6.       The results ultimately attributable and distributable to members are determined in proportion to their share in each syndicate for each underwriting year of account. In accordance with this, the 2011 year of account has closed at 36 months with a net profit of £911million at 31 December 2013 rates of exchange. This comprised a pure year loss that was matched by the investment return and a surplus on 2010 and prior years reinsured into 2011 of £911million. Years of account in run-off during 2013 reported a surplus of £3 million. 

7.     This press release includes forward-looking statements. These statements are based on currently available information and consistent accounting policies as applied at 31 December 2013. They reflect Lloyd's current expectations, projections and forecasts about future events and financial performance. All forward-looking statements address matters that involve risks, uncertainties and assumptions. Based on a number of factors, actual results could vary materially from those anticipated by the forward-looking statements. These factors include, but are not limited to, the following:

-         Rates and terms and conditions of policies may vary from those anticipated.

-         Actual claims paid and the timing of such payments may vary from estimated claims and estimated timings of payments, taking into account the preliminary nature of such estimates.

-         Claims and loss activity may be greater or more severe than anticipated, including as a result of natural or man-made catastrophic events.

-         Competition affecting the basis of pricing, capacity, coverage terms or other factors may be greater than anticipated.

-         Reinsurance placed with third parties may not be fully recoverable, or may not be paid on a timely basis, or such reinsurance from creditworthy reinsurers may not be available or may not be available on commercially attractive terms.

-         Developments in the financial and capital markets may adversely affect investments of capital and premiums, or the availability of equity capital or debt.

-         Changes in legal, regulatory, tax or accounting environments in relevant countries may adversely affect (i) Lloyd's ability to offer its products or attract capital, (ii) claims experience, (iii) financial return, or (iv) competitiveness.

-         Economic contraction or other changes in general economic conditions could adversely affect (i) the market for insurance generally or for certain products offered by Lloyd's, or (ii) other factors relevant to Lloyd's performance.

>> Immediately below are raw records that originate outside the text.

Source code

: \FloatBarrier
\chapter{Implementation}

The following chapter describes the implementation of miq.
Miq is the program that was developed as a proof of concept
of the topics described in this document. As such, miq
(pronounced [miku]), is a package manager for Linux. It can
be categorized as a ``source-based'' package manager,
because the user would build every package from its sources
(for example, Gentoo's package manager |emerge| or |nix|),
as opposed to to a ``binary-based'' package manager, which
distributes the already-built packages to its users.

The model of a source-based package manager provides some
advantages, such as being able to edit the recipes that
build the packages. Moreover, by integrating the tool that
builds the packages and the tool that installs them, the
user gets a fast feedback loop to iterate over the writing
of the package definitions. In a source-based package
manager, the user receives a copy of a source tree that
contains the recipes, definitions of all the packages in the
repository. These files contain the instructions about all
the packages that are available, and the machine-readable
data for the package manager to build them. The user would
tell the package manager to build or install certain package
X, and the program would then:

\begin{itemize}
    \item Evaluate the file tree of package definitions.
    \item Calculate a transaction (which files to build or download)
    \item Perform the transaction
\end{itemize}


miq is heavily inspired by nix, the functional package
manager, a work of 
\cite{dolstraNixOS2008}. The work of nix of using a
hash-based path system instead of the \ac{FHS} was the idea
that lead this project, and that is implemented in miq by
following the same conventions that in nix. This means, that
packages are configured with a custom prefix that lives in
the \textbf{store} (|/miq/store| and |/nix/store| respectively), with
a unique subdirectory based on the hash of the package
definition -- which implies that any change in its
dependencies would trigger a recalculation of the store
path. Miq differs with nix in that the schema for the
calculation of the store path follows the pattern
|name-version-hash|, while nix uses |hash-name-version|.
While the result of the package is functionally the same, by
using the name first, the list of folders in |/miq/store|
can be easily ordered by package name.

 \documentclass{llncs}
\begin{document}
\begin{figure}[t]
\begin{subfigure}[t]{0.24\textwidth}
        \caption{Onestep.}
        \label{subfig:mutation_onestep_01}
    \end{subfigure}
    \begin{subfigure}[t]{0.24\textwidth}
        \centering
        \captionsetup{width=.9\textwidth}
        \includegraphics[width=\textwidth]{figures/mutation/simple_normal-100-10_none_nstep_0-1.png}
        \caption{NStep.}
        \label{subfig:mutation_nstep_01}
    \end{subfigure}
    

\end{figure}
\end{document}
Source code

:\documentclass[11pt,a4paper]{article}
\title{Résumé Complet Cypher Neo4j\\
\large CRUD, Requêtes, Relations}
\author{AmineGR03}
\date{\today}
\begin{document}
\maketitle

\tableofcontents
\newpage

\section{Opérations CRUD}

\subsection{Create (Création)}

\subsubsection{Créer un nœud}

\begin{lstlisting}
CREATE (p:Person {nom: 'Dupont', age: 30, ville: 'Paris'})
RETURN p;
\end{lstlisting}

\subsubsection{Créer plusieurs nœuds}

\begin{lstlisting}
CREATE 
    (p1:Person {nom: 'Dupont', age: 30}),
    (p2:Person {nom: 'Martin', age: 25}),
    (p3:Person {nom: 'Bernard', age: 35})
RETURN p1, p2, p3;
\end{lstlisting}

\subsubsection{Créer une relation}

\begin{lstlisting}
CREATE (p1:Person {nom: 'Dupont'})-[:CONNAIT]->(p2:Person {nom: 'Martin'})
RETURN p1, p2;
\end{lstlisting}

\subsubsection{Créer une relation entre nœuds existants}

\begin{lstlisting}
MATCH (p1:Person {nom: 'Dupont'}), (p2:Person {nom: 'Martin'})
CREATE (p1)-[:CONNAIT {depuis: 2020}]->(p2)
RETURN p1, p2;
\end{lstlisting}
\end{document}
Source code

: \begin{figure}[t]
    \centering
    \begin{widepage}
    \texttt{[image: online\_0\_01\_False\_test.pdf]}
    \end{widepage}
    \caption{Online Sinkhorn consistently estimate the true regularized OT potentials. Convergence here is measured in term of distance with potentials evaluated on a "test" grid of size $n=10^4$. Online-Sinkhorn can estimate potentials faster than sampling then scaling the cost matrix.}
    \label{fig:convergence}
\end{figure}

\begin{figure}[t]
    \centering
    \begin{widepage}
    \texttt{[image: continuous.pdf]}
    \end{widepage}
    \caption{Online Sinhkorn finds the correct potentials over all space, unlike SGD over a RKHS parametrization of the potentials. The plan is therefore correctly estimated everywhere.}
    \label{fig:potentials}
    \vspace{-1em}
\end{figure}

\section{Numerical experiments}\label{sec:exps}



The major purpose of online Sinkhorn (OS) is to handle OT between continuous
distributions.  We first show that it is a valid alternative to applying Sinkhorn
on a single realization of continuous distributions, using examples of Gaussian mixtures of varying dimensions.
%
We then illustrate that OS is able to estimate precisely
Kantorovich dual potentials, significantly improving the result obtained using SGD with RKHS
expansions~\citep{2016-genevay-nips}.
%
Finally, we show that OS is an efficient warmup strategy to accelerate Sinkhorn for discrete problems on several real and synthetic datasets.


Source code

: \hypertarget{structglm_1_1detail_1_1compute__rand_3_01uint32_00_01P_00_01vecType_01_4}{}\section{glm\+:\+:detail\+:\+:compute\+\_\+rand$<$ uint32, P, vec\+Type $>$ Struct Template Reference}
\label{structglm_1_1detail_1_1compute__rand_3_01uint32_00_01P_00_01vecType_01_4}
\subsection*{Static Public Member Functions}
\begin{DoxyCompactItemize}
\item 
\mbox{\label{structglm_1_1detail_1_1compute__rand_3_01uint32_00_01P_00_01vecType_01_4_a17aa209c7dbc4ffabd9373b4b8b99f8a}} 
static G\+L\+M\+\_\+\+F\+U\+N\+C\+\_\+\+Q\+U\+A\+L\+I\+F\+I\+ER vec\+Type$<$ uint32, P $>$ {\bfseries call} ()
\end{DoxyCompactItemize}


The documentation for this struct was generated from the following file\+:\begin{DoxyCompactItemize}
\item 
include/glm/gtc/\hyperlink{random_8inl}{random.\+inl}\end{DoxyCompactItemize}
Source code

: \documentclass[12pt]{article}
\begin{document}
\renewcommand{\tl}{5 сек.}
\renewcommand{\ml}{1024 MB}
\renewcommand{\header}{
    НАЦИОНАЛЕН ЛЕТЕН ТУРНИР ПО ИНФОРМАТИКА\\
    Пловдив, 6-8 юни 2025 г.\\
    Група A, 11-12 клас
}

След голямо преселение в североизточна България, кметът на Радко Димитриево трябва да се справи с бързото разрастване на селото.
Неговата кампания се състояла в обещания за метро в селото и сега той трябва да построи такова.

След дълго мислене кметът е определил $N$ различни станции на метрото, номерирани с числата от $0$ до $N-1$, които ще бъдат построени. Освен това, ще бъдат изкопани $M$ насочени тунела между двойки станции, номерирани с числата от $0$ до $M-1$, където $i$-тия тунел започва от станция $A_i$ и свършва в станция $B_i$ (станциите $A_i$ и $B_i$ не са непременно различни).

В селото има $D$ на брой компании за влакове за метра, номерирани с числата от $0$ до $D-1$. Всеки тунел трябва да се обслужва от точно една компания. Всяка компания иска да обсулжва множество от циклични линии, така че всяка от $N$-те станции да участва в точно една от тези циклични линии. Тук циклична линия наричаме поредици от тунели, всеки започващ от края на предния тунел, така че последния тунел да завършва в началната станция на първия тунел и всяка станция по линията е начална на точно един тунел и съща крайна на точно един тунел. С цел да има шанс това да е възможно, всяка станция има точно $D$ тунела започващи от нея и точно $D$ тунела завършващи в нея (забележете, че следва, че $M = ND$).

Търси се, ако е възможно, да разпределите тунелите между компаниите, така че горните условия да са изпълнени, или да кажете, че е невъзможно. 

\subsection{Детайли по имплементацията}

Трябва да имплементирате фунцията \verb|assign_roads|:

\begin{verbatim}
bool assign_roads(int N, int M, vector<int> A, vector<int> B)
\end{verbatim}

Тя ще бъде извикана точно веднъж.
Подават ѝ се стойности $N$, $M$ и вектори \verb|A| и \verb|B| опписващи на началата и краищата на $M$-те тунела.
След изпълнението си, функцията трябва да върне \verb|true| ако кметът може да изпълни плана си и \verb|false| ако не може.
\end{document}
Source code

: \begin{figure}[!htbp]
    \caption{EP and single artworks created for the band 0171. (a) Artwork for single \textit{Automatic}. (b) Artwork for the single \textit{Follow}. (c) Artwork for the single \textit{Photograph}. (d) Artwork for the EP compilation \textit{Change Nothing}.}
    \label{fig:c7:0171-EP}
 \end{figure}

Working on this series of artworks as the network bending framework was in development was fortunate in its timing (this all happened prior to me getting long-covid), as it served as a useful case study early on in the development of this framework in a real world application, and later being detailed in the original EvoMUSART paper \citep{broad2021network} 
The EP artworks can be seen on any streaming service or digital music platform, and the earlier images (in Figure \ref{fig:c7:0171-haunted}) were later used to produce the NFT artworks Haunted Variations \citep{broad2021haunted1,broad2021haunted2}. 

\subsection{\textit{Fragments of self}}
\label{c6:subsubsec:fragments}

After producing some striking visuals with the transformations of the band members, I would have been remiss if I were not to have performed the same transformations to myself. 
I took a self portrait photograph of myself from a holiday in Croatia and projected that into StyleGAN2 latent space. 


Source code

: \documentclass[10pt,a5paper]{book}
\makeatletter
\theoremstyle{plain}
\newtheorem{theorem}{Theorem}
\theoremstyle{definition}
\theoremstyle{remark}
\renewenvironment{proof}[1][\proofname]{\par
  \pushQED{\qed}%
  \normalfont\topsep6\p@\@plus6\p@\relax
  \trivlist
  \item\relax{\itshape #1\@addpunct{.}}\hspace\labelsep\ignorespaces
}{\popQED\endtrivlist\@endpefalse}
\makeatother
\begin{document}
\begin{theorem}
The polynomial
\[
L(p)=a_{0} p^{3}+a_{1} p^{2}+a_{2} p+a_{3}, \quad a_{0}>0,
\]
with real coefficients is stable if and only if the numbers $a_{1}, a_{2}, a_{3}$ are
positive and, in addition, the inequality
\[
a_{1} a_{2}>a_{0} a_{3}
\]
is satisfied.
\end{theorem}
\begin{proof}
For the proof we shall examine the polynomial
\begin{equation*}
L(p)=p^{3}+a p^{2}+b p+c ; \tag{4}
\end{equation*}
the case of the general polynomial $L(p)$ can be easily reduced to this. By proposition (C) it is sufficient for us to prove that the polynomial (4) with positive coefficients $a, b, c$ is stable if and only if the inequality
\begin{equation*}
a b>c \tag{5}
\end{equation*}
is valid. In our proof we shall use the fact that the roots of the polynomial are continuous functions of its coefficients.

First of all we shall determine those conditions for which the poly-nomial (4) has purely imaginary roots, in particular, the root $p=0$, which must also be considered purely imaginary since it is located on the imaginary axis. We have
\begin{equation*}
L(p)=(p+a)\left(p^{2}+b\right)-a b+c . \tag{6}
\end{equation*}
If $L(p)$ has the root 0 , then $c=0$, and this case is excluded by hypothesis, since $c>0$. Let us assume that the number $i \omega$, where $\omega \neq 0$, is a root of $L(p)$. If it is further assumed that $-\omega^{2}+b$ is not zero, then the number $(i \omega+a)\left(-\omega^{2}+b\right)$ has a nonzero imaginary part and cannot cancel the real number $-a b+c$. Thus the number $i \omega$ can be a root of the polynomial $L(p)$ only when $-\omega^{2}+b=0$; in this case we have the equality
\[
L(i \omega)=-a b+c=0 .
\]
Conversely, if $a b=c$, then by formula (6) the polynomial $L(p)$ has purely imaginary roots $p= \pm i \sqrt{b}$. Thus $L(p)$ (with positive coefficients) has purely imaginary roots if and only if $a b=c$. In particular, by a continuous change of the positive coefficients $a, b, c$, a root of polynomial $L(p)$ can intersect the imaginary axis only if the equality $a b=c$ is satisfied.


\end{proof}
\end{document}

-         The foregoing list of factors is not comprehensive, and should be read in conjunction with other cautionary statements that are included herein or elsewhere. Lloyd's undertakes no obligation to update or revise any forward-looking statement, whether as a result of new information, future developments or otherwise.

8.     Foreign exchange rates may materially fluctuate from the rates prevailing at 31 December 2013 (£1 = US$ 1.66, £1 = €1.20). Premiums, claims and investment income are translated at the average exchange rate for 2013 (£1 = US$1.56, £1 = €1.18).


[i] Peer group formed of 11 companies operating in the US, European and Bermudan markets

About Lloyd's

Lloyd's is the world's specialist insurance market and occupies fifth place in terms of global reinsurance premium income, and is the largest surplus lines insurer in the US. In 2014, 91 syndicates are underwriting insurance at Lloyd's, covering all classes of business from more than 200 countries and territories worldwide. Lloyd's is authorised under the Financial Services and Markets Act 2000 and regulated by the Financial Conduct Authority and Prudential Regulation Authority.


[1] The combined ratio is the ratio of net incurred claims and net operating expenses to net earned premiums.